Extracted entries

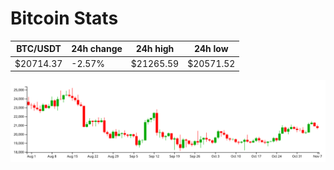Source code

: # Bitcoin Stats

BTC/USDT|24h change|24h high|24h low|
|---|---|---|---|
|$20714.37|-2.57%|$21265.59|$20571.52|

<img src="./chart.svg">
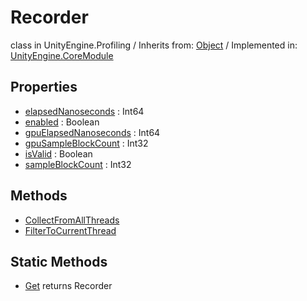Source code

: # Recorder
class in UnityEngine.Profiling
 / Inherits from: <a href="https://docs.unity3d.com/6000.2/Documentation/ScriptReference/Object.html">Object</a> / Implemented in: <a href="https://docs.unity3d.com/6000.2/Documentation/ScriptReference/UnityEngine.CoreModule.html">UnityEngine.CoreModule</a>

## Properties
- <a href="https://docs.unity3d.com/6000.2/Documentation/ScriptReference/Recorder-elapsedNanoseconds.html">elapsedNanoseconds</a> : Int64
- <a href="https://docs.unity3d.com/6000.2/Documentation/ScriptReference/Recorder-enabled.html">enabled</a> : Boolean
- <a href="https://docs.unity3d.com/6000.2/Documentation/ScriptReference/Recorder-gpuElapsedNanoseconds.html">gpuElapsedNanoseconds</a> : Int64
- <a href="https://docs.unity3d.com/6000.2/Documentation/ScriptReference/Recorder-gpuSampleBlockCount.html">gpuSampleBlockCount</a> : Int32
- <a href="https://docs.unity3d.com/6000.2/Documentation/ScriptReference/Recorder-isValid.html">isValid</a> : Boolean
- <a href="https://docs.unity3d.com/6000.2/Documentation/ScriptReference/Recorder-sampleBlockCount.html">sampleBlockCount</a> : Int32

## Methods
- <a href="https://docs.unity3d.com/6000.2/Documentation/ScriptReference/Recorder.CollectFromAllThreads.html">CollectFromAllThreads</a>
- <a href="https://docs.unity3d.com/6000.2/Documentation/ScriptReference/Recorder.FilterToCurrentThread.html">FilterToCurrentThread</a>

## Static Methods
- <a href="https://docs.unity3d.com/6000.2/Documentation/ScriptReference/Recorder.Get.html">Get</a> returns Recorder
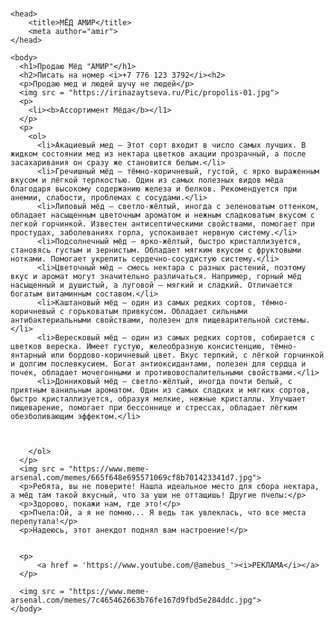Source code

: # <html>
    <head>
        <title>МЁД АМИР</title>
        <meta author="amir">
    </head>
     
    <body>
      <h1>Продаю Мёд "АМИР"</h1>
      <h2>Писать на номер <i>+7 776 123 3792</i><h2>
      <p>Продаю мед и людей шучу не людей</p>
      <img src = "https://irinazaytseva.ru/Pic/propolis-01.jpg">
      <p>
        <li><b>Aссортимент Mёда</b></l1>
      </p>
      <p>
        <ol> 
          <li>Акациевый мед – Этот сорт входит в число самых лучших. В жидком состоянии мед из нектара цветков акации прозрачный, а после засахаривания он сразу же становится белым.</li>
          <li>Гречишный мёд – тёмно-коричневый, густой, с ярко выраженным вкусом и лёгкой терпкостью. Один из самых полезных видов мёда благодаря высокому содержанию железа и белков. Рекомендуется при анемии, слабости, проблемах с сосудами.</li>
          <li>Липовый мёд – светло-жёлтый, иногда с зеленоватым оттенком, обладает насыщенным цветочным ароматом и нежным сладковатым вкусом с легкой горчинкой. Известен антисептическими свойствами, помогает при простудах, заболеваниях горла, успокаивает нервную систему.</li>
          <li>Подсолнечный мёд – ярко-жёлтый, быстро кристаллизуется, становясь густым и зернистым. Обладает мягким вкусом с фруктовыми нотками. Помогает укрепить сердечно-сосудистую систему.</li>
          <li>Цветочный мёд – смесь нектара с разных растений, поэтому вкус и аромат могут значительно различаться. Например, горный мёд насыщенный и душистый, а луговой – мягкий и сладкий. Отличается богатым витаминным составом.</li>
          <li>Каштановый мёд – один из самых редких сортов, тёмно-коричневый с горьковатым привкусом. Обладает сильными антибактериальными свойствами, полезен для пищеварительной системы.</li>
          <li>Вересковый мёд – один из самых редких сортов, собирается с цветков вереска. Имеет густую, желеобразную консистенцию, тёмно-янтарный или бордово-коричневый цвет. Вкус терпкий, с лёгкой горчинкой и долгим послевкусием. Богат антиоксидантами, полезен для сердца и почек, обладает мочегонными и противовоспалительными свойствами.</li>
          <li>Донниковый мёд – светло-жёлтый, иногда почти белый, с приятным ванильным ароматом. Один из самых сладких и мягких сортов, быстро кристаллизуется, образуя мелкие, нежные кристаллы. Улучшает пищеварение, помогает при бессоннице и стрессах, обладает лёгким обезболивающим эффектом.</li>



        </ol>   
      </p>
      <img src = "https://www.meme-arsenal.com/memes/665f648e695571069cf8b701423341d7.jpg">
      <p>Ребята, вы не поверите! Нашла идеальное место для сбора нектара, а мёд там такой вкусный, что за уши не оттащишь! Другие пчелы:</p>
      <p>Здорово, покажи нам, где это!</p>
      <p>Пчела:Ой, а я не помню... Я ведь так увлеклась, что все места перепутала!</p>
      <p>Надеюсь, этот анекдот поднял вам настроение!</p>
      
      
      <p>
          <a href = 'https://www.youtube.com/@amebus_'><i>РЕКЛАМА</i></a>
      </p>

      <img src = "https://www.meme-arsenal.com/memes/7c465462663b76fe167d9fbd5e284ddc.jpg">
    </body>
</html>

Exercise goal
If a line in the data contains the string "memes", copy it.

Result of this task
      <img src = "https://www.meme-arsenal.com/memes/665f648e695571069cf8b701423341d7.jpg">
      <img src = "https://www.meme-arsenal.com/memes/7c465462663b76fe167d9fbd5e284ddc.jpg">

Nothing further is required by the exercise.